My father worked in a paper mill and he would bring home the mill’s seconds. We always had paper – a pile three-feet high that we kept in the attic- and I could draw to my heart’s content. My cousins came over to our house for drawing contests.
When I was splitting up with my artist boyfriend in 1989, I realized that I would not miss him as much as I would miss the art. It was then that I decided to become an artist.
I feel I’m a post-modern artist since I’m torn between styles. I want to follow in the footsteps of Durer, Velázquez and Vermeer and yet am mysteriously drawn to Donald Duck.
My love affair is with oil, but I have been known to cheat. Under the Vermeer umbrella I paint family members and work with historical images. Things are left unsaid and undone. The other style I work in is cartoon-like. My affinity is with teenage boys. The first painting that I ever sold was of cockroaches bought by a young man. I work with words and cartoon characters. I take a truism or a platitude and apply it to the present. Is it still valid?
Works include a diptych that is about the lessons learned or not learned from the Three Little Pigs. It’s a two-- possibly three-- canvas work that compares our modern day society with pre-industrial society. It compares pre-industrial straw huts to modern glass skyscrapers.

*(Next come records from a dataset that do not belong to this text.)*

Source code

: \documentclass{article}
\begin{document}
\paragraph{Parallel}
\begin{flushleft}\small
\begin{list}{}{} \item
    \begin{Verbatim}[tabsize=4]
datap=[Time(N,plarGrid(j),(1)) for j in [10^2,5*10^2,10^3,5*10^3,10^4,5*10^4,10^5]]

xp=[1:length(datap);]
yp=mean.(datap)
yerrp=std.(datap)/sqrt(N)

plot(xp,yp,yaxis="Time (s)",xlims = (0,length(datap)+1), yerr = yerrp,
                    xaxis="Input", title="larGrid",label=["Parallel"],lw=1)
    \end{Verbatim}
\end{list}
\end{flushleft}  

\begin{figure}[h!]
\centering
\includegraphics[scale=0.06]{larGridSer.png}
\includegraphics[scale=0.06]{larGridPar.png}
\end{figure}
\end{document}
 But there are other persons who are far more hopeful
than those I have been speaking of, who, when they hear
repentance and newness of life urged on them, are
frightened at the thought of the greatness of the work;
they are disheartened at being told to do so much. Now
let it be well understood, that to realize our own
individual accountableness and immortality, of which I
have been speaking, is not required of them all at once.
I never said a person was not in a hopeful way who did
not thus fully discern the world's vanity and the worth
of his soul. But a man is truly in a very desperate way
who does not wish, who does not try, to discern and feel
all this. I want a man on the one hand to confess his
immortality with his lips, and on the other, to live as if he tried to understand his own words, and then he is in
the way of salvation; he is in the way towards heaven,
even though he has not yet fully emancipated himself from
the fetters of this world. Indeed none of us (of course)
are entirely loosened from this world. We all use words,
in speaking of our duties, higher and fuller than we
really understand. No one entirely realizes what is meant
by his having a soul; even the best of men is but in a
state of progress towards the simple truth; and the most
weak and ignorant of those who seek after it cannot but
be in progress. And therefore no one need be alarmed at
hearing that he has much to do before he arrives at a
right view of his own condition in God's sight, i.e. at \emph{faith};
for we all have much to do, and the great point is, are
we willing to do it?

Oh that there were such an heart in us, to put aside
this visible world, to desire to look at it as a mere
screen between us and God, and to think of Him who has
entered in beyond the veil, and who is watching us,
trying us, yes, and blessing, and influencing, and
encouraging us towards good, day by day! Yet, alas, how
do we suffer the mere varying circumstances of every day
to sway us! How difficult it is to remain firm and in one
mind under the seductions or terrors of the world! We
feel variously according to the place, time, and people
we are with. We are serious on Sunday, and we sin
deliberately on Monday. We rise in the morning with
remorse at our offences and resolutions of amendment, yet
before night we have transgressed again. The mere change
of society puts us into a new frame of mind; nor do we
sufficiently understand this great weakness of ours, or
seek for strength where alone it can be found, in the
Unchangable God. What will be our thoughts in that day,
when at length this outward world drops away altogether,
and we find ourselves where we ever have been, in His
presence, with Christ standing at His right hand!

A recent project is painting the portraits of 100 famous women. These are redacted portraits aiming at painting the essence of the individual without the interference of background, clothing and other accoutrements,
I work methodically or not. On large canvases I lay out a grid and then sketch in my images. Next I apply a light wash of underpainting and then I build up my image. The canvas becomes a palimpsest with underpainting and drawn lines peeking through the paint. For small canvases, underpainting becomes background as I work spontaneously from sketches. I often apply the paint with my hands and make blunt details with my fingers.